The EFEM system 100 according to this embodiment includes, as main constituent elements, an EFEM unit 1, a load port unit 3, and a control unit 5. The control unit 5 controls an operation of each of drive elements and the like described later with respect to the EFEM unit 1 and the load port unit 3. FIG. 6 is a block diagram illustrating a main circuit configuration of the EFEM system 100. As is described later, the load port unit 3 has a configuration for operating an LPU door 312 and an LPU mounting table 316. Operations of opening and closing of the LPU door 312 and holding and opening of a lid 402 of a pod by the LPU door 312 are performed by a door drive mechanism 322, and an operation of the LPU mounting table 316 for performing approach and separation of a pod 401 to and from an LPU base opening portion 315 under a state in which the pod 401 is mounted is performed by a mounting table drive mechanism 326. The control unit 5 includes a CPU 511 for controlling the operations of these drive mechanisms, and a synchronization control unit 513 described later for synchronizing these operations. The CPU 511 also executes control for supply of nitrogen in the EFEM unit 1 as described later.

The EFEM unit 1 includes a nitrogen circulating path, and a delivery zone 11 that is substantially a sealed space included in the circulating path. Nitrogen is supplied to the space by a nitrogen supply unit 23. The supply amount of nitrogen is controlled by a flow rate controller 519 (see FIG. 6) such as a mass flow controller, and the oxygen concentration in the internal space of the EFEM unit 1 is maintained to 1% or lower. Specifically, the nitrogen concentration is abruptly increased by supplying, for example, about 300 L/min of nitrogen at the initial stage of the operation of the EFEM unit 1, and after the nitrogen concentration reaches a predetermined level, the environment is maintained by supplying, for example, about 50 L/min of nitrogen. Excess nitrogen that has been excessively supplied is discharged by a release valve 25. That is, in the present invention, a gas supply unit for supplying a gas such as nitrogen (the nitrogen supply unit 23 in this embodiment) is configured to supply the gas with at least two types of flow rates including a high flow rate for decreasing the oxygen concentration and a low flow rate for maintaining a low oxygen concentration state. This flow rate may be further divided into more steps or may be set variable so that the gas supply can be performed with fine steps in accordance with measurement results of the oxygen concentration described later in order to effectively suppress the oxygen concentration in the internal space of the EFEM unit 1. The nitrogen supply unit 23 as well as the flow rate controller 519 (see FIG. 6) described later serves as a gas supply system configured to supply a predetermined gas to the circulating path and to change the flow rate of the gas in the present invention.

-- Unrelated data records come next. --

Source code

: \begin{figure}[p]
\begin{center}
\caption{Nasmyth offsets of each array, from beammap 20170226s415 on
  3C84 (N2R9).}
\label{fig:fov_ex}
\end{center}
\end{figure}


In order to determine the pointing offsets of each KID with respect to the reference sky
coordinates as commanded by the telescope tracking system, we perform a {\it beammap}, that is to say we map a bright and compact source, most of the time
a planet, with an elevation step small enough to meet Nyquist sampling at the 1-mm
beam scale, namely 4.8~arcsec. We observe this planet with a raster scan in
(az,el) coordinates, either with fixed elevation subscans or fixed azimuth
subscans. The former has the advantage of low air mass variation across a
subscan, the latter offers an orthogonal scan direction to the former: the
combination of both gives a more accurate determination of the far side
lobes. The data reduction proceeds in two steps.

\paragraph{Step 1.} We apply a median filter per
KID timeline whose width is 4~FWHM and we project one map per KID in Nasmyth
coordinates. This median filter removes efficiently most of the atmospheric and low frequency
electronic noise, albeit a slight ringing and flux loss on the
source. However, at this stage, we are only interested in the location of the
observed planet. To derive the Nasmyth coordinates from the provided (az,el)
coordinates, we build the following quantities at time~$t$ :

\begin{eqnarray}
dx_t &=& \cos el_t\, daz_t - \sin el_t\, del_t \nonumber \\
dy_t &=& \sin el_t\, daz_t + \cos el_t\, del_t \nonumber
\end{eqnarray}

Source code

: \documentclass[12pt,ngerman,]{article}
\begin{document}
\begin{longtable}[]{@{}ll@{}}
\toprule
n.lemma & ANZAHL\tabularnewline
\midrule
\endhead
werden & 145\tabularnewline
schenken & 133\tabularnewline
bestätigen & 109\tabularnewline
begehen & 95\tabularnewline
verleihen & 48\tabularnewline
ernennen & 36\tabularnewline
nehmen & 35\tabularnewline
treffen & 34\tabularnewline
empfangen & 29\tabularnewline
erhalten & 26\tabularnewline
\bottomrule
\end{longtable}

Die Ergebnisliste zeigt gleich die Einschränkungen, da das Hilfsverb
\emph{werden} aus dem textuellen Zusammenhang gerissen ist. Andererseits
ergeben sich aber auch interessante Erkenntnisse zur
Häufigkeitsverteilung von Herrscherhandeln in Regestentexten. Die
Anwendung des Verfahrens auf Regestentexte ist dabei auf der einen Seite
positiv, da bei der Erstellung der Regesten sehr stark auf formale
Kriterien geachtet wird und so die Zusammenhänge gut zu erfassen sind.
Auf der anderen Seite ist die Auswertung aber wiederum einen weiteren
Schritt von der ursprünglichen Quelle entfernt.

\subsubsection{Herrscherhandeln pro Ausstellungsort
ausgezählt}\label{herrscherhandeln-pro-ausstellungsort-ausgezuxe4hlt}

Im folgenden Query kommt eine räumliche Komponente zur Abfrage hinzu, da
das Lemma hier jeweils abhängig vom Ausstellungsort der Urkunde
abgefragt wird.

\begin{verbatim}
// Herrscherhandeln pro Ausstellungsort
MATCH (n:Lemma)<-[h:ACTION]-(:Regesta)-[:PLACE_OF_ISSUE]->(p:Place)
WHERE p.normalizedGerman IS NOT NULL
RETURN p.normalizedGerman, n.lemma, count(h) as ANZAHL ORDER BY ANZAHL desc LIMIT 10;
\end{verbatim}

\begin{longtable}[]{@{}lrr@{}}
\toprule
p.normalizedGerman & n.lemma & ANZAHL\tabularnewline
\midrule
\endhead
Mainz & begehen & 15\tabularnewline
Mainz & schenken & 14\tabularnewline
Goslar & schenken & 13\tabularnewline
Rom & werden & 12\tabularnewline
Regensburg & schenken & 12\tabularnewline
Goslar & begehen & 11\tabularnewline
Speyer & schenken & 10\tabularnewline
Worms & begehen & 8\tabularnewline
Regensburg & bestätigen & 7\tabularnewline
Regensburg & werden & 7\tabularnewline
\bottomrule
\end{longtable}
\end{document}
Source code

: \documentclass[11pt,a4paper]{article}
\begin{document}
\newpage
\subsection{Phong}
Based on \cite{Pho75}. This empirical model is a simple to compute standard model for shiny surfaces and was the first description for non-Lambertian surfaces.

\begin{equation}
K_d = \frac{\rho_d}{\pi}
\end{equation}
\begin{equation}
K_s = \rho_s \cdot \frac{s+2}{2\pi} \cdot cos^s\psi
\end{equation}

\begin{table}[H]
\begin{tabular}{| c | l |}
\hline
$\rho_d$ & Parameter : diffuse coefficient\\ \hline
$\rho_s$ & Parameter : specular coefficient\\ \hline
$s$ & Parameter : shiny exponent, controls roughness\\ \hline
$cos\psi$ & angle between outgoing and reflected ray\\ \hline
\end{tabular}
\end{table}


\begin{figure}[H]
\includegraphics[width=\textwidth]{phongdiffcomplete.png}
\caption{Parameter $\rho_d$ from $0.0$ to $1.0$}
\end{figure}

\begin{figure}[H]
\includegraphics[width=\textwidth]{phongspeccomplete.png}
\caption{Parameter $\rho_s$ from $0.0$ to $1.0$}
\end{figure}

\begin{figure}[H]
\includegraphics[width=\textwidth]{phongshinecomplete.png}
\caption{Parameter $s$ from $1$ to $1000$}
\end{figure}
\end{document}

Nitrogen supplied to the EFEM unit 1 is drawn by a fan filter unit (FFU) 13 arranged in the nitrogen circulating path, passes through a first path 15 and a second path 17 that constitute the nitrogen circulating path, and then returns to the FFU 13. Nitrogen from which dust or the like is removed by the FFU 13 is sent toward the delivery zone 11 in a down flow manner by the FFU 13 and further subjected to electrostatic removal through an ionizer 27. Thus, nitrogen is used for maintaining the cleanliness of the delivery zone 11. Although nitrogen is used in this embodiment, various other gases may be used so long as the gas is a so-called inert gas that decreases the oxygen concentration and does not affect a metal of wiring or the like. In addition, although the configuration using the ionizer 27 is instantiated in this embodiment, this configuration may be omitted depending on the required cleanliness or the like.

The nitrogen supply unit 23 described above is connected to the first path 15 that has the smallest flow path cross-sectional area in the nitrogen circulating path, and supplies nitrogen to the first path 15. The first path 15 has a small cross-sectional area, and hence flow speed of the gas in the first path 15 is relatively higher as compared to the other paths, with the result that a back flow of nitrogen is unlikely to occur and a suitable diffusion of nitrogen in the path can be also expected. Further, an oxygen concentration measurement port 29 and a pressure measurement port 31 are connected to the delivery zone 11. More specifically, each of the ports 29 and 31 has an opening at a position corresponding to a height of transporting a wafer (not shown) to be transported in the delivery zone 11 or a position corresponding to a wafer to be arranged on the lower side of a pod described later when the pod is opened, and measures the oxygen concentration or the pressure at that position. The oxygen concentration measurement port 29 and the pressure measurement port 31 are connected to an oxygen concentration meter 515 and a pressure gauge 517, respectively. With this configuration, an environment where the wafer is placed can be directly measured.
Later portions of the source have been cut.